For the data below, give the number of lines that include the word "email" and nothing else.

#### DATASET EXTRACT

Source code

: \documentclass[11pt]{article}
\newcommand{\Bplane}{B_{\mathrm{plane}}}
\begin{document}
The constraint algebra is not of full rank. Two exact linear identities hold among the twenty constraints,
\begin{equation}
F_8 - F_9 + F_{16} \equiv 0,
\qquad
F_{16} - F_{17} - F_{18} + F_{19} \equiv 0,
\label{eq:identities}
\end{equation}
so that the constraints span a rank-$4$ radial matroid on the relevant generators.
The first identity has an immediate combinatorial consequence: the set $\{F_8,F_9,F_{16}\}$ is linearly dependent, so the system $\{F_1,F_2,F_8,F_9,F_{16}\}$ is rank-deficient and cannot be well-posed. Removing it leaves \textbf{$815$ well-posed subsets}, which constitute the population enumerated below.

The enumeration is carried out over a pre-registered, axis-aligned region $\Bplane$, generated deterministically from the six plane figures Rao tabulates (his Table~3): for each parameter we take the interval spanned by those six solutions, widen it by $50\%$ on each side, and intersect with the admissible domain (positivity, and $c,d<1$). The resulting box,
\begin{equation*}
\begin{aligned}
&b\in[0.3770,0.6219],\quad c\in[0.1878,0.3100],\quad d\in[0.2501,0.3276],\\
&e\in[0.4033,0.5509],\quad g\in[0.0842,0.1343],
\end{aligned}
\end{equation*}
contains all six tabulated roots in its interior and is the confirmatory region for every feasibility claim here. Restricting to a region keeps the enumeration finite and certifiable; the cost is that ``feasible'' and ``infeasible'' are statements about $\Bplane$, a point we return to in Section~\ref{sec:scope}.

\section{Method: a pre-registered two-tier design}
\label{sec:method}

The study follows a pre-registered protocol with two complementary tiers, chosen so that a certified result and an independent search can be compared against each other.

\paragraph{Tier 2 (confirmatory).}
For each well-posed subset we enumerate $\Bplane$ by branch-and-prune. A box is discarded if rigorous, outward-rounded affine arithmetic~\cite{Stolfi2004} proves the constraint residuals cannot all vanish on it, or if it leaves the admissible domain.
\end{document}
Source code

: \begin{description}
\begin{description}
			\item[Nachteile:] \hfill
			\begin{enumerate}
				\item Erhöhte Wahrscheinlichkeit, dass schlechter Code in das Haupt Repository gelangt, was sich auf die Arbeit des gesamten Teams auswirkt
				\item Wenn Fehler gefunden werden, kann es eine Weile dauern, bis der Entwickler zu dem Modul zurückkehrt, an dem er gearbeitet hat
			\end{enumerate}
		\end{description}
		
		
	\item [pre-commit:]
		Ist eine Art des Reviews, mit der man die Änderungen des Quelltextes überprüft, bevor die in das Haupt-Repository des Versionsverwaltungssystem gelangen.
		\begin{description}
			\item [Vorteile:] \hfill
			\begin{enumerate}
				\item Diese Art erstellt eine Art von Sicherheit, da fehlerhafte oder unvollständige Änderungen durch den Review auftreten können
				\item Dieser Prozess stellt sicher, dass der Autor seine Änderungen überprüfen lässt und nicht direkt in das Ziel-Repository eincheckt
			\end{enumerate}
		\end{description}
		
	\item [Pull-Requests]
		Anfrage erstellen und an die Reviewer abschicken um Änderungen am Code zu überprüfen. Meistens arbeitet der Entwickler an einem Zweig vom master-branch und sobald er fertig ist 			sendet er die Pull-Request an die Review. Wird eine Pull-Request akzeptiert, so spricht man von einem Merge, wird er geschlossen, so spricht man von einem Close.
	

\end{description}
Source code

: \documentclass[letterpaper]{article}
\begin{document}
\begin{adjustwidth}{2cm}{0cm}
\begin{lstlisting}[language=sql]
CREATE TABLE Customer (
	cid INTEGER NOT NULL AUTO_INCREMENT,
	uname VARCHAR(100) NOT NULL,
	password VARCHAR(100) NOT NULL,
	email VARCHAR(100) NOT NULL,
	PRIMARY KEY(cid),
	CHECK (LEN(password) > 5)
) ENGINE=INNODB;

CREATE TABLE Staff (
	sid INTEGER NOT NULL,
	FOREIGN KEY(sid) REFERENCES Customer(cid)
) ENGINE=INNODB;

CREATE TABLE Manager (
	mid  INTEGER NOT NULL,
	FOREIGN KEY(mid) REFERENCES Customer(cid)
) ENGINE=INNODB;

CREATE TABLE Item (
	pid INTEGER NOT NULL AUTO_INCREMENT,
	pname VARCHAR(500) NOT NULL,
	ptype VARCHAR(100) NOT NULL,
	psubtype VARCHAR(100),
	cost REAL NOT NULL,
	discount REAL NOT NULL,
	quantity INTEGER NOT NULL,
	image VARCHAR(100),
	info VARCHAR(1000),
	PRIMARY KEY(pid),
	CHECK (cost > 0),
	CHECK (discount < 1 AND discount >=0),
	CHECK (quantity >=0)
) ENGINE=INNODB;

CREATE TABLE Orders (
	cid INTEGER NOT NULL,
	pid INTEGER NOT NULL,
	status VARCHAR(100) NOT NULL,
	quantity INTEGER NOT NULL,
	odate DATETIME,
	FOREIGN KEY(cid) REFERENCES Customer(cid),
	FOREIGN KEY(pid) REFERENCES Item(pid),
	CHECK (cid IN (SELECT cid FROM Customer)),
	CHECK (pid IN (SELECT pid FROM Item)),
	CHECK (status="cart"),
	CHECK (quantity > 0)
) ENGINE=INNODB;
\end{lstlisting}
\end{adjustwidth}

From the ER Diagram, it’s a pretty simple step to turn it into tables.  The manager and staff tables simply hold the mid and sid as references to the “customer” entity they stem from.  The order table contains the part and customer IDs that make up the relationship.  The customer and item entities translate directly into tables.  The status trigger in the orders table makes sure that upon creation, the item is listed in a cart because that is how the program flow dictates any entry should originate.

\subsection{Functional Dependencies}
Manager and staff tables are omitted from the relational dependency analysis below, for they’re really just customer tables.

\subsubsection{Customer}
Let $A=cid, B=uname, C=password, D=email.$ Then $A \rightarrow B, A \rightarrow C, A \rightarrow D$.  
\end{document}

########

__RESULT OF THE EXERCISE__:
2